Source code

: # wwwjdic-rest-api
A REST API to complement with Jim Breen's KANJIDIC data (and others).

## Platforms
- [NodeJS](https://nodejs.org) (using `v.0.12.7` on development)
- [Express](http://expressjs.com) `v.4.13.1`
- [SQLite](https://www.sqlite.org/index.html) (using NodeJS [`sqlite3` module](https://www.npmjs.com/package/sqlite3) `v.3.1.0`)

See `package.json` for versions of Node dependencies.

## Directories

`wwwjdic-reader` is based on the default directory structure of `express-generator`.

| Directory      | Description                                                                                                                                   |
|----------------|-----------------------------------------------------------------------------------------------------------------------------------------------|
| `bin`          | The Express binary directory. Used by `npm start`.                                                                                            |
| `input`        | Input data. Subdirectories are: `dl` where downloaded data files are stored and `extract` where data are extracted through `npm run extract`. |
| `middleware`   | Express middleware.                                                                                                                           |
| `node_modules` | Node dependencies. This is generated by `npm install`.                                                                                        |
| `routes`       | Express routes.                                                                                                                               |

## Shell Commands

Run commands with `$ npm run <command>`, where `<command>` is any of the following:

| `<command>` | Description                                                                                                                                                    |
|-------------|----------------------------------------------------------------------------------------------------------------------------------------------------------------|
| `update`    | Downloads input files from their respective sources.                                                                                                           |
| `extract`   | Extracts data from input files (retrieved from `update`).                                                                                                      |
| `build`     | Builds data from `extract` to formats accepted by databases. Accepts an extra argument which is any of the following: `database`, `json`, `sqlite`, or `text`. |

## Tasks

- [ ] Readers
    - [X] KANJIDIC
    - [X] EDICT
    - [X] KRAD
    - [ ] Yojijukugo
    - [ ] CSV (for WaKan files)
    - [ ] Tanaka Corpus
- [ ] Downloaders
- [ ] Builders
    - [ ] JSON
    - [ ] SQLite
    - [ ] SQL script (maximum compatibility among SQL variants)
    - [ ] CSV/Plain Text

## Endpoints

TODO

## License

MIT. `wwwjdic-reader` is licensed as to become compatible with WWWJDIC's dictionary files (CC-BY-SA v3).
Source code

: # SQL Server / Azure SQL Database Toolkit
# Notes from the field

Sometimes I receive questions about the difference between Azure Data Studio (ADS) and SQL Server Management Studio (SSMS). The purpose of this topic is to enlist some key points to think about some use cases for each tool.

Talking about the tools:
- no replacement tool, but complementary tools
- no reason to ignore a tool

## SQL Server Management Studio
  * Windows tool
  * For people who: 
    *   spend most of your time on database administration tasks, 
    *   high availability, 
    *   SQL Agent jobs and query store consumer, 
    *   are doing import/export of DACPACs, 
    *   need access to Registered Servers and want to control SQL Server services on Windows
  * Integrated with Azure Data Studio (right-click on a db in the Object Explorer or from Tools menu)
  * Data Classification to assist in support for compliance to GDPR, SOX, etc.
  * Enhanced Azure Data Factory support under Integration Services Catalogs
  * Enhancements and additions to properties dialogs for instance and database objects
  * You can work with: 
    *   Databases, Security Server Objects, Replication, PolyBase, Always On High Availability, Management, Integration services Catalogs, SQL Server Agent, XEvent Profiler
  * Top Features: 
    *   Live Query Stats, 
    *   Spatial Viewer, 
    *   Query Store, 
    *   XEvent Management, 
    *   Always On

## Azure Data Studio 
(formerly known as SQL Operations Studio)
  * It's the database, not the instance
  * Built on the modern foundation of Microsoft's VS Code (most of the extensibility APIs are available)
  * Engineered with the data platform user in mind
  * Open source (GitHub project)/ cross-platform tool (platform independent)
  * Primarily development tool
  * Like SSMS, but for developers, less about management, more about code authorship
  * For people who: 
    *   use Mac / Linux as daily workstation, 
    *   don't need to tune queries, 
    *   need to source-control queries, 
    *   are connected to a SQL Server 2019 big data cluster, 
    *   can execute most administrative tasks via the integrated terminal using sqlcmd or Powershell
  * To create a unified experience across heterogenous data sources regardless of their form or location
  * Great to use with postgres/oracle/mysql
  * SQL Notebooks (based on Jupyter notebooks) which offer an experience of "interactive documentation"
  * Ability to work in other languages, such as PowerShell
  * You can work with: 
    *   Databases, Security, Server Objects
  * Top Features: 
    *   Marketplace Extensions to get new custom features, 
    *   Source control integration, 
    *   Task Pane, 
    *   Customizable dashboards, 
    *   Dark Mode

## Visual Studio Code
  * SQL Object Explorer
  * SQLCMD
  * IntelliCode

--

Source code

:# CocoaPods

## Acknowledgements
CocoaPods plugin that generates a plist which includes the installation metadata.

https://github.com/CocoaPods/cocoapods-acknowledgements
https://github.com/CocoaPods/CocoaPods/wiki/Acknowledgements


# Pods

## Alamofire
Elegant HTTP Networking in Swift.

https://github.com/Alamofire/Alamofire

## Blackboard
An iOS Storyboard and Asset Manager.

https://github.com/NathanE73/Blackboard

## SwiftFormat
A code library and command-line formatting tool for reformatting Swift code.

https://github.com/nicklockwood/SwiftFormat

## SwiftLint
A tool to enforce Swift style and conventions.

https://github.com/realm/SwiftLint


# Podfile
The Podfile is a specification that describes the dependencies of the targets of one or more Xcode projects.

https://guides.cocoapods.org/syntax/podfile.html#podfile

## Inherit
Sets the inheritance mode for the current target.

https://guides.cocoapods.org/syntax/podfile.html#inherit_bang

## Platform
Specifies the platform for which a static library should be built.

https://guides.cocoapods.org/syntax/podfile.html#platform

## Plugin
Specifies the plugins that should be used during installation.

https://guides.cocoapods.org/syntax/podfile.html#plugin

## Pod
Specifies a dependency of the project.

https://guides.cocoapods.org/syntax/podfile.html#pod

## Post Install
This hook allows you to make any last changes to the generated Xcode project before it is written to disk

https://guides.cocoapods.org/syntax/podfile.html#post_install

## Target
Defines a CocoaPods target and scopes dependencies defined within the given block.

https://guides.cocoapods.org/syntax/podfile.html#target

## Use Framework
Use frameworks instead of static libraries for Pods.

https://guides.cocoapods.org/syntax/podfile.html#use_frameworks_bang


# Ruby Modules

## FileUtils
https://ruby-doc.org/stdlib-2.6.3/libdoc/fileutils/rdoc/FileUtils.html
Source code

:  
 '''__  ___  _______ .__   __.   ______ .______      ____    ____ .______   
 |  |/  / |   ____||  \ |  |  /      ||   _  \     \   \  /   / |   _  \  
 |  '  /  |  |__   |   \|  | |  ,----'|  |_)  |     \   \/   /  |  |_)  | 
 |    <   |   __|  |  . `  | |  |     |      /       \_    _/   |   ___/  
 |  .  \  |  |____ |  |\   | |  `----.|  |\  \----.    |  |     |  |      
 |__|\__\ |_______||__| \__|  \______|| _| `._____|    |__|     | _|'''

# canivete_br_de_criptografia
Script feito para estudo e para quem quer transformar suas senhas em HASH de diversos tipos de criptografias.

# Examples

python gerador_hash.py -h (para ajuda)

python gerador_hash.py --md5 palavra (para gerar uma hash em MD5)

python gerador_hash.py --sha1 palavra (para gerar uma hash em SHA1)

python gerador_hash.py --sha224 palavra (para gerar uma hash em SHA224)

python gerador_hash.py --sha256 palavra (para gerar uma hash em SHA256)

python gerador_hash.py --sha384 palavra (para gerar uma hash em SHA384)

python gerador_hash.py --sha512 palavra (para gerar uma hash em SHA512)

TASK STATEMENT
Copy only this part of the entries above: the line with "https://github.com/realm/SwiftLint", the line with "python gerador_hash.py --sha256", and the lines between, all exactly as written.

EXERCISE RESPONSE
https://github.com/realm/SwiftLint


# Podfile
The Podfile is a specification that describes the dependencies of the targets of one or more Xcode projects.

https://guides.cocoapods.org/syntax/podfile.html#podfile

## Inherit
Sets the inheritance mode for the current target.

https://guides.cocoapods.org/syntax/podfile.html#inherit_bang

## Platform
Specifies the platform for which a static library should be built.

https://guides.cocoapods.org/syntax/podfile.html#platform

## Plugin
Specifies the plugins that should be used during installation.

https://guides.cocoapods.org/syntax/podfile.html#plugin

## Pod
Specifies a dependency of the project.

https://guides.cocoapods.org/syntax/podfile.html#pod

## Post Install
This hook allows you to make any last changes to the generated Xcode project before it is written to disk

https://guides.cocoapods.org/syntax/podfile.html#post_install

## Target
Defines a CocoaPods target and scopes dependencies defined within the given block.

https://guides.cocoapods.org/syntax/podfile.html#target

## Use Framework
Use frameworks instead of static libraries for Pods.

https://guides.cocoapods.org/syntax/podfile.html#use_frameworks_bang


# Ruby Modules

## FileUtils
https://ruby-doc.org/stdlib-2.6.3/libdoc/fileutils/rdoc/FileUtils.html
Source code

:  
 '''__  ___  _______ .__   __.   ______ .______      ____    ____ .______   
 |  |/  / |   ____||  \ |  |  /      ||   _  \     \   \  /   / |   _  \  
 |  '  /  |  |__   |   \|  | |  ,----'|  |_)  |     \   \/   /  |  |_)  | 
 |    <   |   __|  |  . `  | |  |     |      /       \_    _/   |   ___/  
 |  .  \  |  |____ |  |\   | |  `----.|  |\  \----.    |  |     |  |      
 |__|\__\ |_______||__| \__|  \______|| _| `._____|    |__|     | _|'''

# canivete_br_de_criptografia
Script feito para estudo e para quem quer transformar suas senhas em HASH de diversos tipos de criptografias.

# Examples

python gerador_hash.py -h (para ajuda)

python gerador_hash.py --md5 palavra (para gerar uma hash em MD5)

python gerador_hash.py --sha1 palavra (para gerar uma hash em SHA1)

python gerador_hash.py --sha224 palavra (para gerar uma hash em SHA224)

python gerador_hash.py --sha256 palavra (para gerar uma hash em SHA256)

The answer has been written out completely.